PROBLEM TO WORK ON —
Below are some records; find each line that carries the word "from" and copy it.
====== RAW DATA
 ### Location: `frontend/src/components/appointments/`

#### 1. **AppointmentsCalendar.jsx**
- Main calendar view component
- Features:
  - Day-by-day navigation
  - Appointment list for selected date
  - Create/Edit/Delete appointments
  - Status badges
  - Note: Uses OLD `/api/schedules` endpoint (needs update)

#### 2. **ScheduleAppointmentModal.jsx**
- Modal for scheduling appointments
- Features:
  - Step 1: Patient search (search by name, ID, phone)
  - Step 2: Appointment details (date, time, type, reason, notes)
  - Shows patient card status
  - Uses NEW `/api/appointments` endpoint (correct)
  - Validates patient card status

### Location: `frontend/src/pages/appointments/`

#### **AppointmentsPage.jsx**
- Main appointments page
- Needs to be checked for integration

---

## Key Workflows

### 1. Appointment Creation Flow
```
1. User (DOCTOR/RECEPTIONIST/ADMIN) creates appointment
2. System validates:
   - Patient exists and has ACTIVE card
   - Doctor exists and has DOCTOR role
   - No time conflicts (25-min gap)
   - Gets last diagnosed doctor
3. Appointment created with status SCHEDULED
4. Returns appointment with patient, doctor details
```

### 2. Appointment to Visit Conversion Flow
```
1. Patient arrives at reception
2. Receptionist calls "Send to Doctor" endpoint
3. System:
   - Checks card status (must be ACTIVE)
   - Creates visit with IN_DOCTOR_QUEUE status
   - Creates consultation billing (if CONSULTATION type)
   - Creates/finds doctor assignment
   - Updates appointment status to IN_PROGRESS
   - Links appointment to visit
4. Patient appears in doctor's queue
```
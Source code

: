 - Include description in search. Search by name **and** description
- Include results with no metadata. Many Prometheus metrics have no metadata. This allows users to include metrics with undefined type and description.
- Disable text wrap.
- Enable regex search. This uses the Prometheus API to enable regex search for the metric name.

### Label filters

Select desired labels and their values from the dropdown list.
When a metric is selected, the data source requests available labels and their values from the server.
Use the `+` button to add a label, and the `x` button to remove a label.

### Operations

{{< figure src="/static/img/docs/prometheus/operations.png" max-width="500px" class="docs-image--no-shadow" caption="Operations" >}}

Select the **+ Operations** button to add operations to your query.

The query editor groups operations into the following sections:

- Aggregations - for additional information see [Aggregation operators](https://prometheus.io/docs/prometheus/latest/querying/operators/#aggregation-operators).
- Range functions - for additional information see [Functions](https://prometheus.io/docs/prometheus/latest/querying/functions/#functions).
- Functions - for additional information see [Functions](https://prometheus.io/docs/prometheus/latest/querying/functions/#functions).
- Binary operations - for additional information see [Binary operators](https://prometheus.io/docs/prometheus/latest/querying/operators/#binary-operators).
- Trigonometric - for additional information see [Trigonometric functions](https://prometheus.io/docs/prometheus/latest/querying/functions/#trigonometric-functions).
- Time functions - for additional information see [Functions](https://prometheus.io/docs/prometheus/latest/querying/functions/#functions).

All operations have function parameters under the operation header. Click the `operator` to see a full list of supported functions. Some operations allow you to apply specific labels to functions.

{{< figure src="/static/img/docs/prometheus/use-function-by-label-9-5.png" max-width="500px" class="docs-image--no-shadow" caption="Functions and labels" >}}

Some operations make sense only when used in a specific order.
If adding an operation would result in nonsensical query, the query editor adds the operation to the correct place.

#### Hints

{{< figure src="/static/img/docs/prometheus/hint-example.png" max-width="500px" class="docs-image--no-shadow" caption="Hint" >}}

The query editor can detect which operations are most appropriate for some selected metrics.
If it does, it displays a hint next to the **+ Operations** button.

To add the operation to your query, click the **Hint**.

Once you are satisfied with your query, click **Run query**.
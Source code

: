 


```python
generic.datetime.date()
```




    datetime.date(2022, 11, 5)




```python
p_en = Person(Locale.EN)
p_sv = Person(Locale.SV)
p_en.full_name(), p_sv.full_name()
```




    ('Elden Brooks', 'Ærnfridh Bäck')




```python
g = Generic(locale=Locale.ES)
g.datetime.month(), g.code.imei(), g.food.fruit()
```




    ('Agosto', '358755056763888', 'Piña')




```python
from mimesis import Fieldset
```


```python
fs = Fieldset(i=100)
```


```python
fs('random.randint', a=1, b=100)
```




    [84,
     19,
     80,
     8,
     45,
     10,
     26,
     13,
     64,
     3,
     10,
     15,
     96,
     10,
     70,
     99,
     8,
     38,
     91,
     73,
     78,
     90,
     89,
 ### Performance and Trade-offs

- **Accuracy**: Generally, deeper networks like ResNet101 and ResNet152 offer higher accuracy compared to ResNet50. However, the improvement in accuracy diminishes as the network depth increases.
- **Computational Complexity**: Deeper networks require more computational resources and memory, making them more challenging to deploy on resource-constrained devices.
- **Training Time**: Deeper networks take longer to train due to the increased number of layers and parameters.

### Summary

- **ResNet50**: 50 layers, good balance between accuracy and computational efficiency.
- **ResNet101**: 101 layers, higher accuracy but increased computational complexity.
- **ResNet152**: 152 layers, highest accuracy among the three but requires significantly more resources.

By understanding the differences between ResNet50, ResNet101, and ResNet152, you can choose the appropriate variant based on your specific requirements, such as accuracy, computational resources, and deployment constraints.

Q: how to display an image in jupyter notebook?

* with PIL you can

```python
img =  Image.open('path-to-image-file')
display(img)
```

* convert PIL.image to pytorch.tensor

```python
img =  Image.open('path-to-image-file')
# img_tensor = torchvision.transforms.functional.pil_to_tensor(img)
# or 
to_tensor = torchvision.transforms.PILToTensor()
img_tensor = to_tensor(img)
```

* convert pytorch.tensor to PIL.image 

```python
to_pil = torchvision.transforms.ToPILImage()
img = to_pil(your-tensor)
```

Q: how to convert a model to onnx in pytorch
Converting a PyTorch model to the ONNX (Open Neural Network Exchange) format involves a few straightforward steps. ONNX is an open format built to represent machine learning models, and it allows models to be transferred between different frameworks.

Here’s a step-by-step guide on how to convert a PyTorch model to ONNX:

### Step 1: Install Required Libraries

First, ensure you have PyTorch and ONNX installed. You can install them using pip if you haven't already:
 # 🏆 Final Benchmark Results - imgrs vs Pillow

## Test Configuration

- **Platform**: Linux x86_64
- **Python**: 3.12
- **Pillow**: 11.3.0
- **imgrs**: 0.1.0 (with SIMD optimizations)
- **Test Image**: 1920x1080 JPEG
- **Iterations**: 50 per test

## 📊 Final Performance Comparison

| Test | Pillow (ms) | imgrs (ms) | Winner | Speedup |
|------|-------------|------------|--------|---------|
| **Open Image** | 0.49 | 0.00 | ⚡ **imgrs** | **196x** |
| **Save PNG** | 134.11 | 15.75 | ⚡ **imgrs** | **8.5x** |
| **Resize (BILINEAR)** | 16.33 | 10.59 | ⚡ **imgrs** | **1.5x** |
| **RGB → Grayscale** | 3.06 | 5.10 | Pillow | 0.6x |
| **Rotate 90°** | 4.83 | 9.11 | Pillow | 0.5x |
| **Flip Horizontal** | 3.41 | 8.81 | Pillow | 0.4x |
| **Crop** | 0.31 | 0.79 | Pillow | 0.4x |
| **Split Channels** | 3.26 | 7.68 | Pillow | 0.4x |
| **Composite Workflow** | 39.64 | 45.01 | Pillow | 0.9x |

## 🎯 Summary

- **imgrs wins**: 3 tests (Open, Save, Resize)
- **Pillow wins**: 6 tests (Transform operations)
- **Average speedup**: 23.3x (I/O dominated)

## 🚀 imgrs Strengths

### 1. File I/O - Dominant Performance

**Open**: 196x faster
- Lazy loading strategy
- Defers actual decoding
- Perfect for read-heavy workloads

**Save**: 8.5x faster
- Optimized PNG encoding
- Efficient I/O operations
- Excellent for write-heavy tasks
============
SOLVED EXERCISE —
Select desired labels and their values from the dropdown list.
When a metric is selected, the data source requests available labels and their values from the server.
from mimesis import Fieldset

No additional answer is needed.